Ligand effect and oxygen tolerance studies in photochemically induced copper mediated reversible deactivation radical polymerization of methyl methacrylate in dimethyl sulfoxide

Abstract

Well-defined poly(methyl methacrylate) was prepared by a photochemically induced reversible deactivation radical polymerization using 50–200 ppm of a copper catalyst in dimethyl sulfoxide under both an inert atmosphere and in the presence of a limited amount of air. The effect of the ligand structure and concentration on the kinetics and polymerization control was investigated.

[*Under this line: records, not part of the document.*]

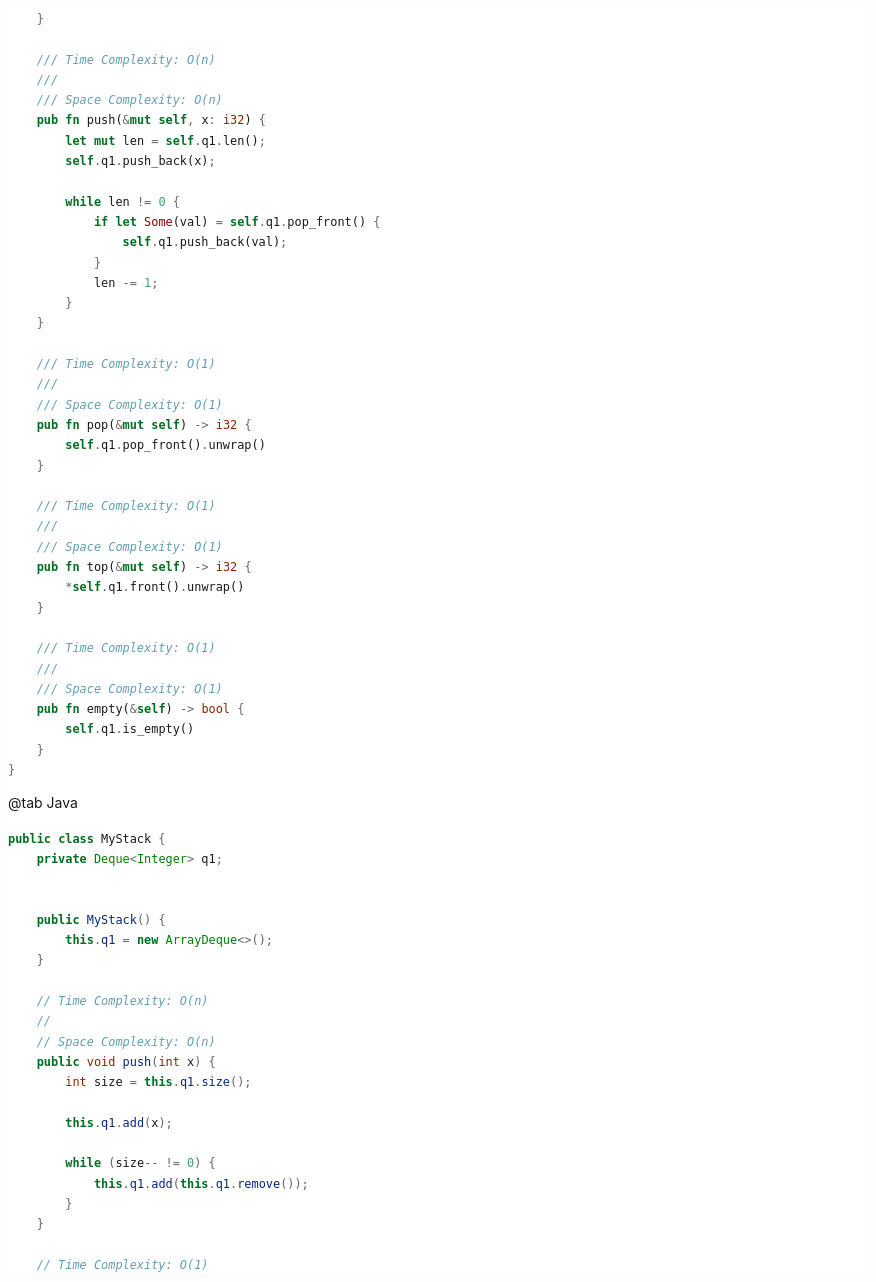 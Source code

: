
 ```rust
    }

    /// Time Complexity: O(n)
    ///
    /// Space Complexity: O(n)
    pub fn push(&mut self, x: i32) {
        let mut len = self.q1.len();
        self.q1.push_back(x);

        while len != 0 {
            if let Some(val) = self.q1.pop_front() {
                self.q1.push_back(val);
            }
            len -= 1;
        }
    }

    /// Time Complexity: O(1)
    ///
    /// Space Complexity: O(1)
    pub fn pop(&mut self) -> i32 {
        self.q1.pop_front().unwrap()
    }

    /// Time Complexity: O(1)
    ///
    /// Space Complexity: O(1)
    pub fn top(&mut self) -> i32 {
        *self.q1.front().unwrap()
    }

    /// Time Complexity: O(1)
    ///
    /// Space Complexity: O(1)
    pub fn empty(&self) -> bool {
        self.q1.is_empty()
    }
}
```

@tab Java
```java
public class MyStack {
    private Deque<Integer> q1;


    public MyStack() {
        this.q1 = new ArrayDeque<>();
    }

    // Time Complexity: O(n)
    //
    // Space Complexity: O(n)
    public void push(int x) {
        int size = this.q1.size();

        this.q1.add(x);

        while (size-- != 0) {
            this.q1.add(this.q1.remove());
        }
    }

    // Time Complexity: O(1)
```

Under an inert atmosphere, equimolar amounts of the ligand, such as tris(2-pyridylmethyl)amine (TPMA) or N,N,N′,N′′,N′′-pentamethyldiethylenetriamine (PMDETA), were sufficient to achieve well-controlled polymerization of MMA. In the presence of air, a well-controlled polymerization started just after some induction time, which was dependent on the concentration of the TPMA ligand. Irradiation at λ > 350 nm provided both a photochemical reduction of an initially-added copper(II) catalyst, which complexed with either PMDETA or TPMA ligand, to a copper(I) activator, and a photochemical regeneration of the copper(I) activator after its oxidation by oxygen. Successful chain-extension polymerization performed without degassing of the polymerization mixture confirmed the high degree of livingness of the photopolymerization system even in the presence of a limited amount of air.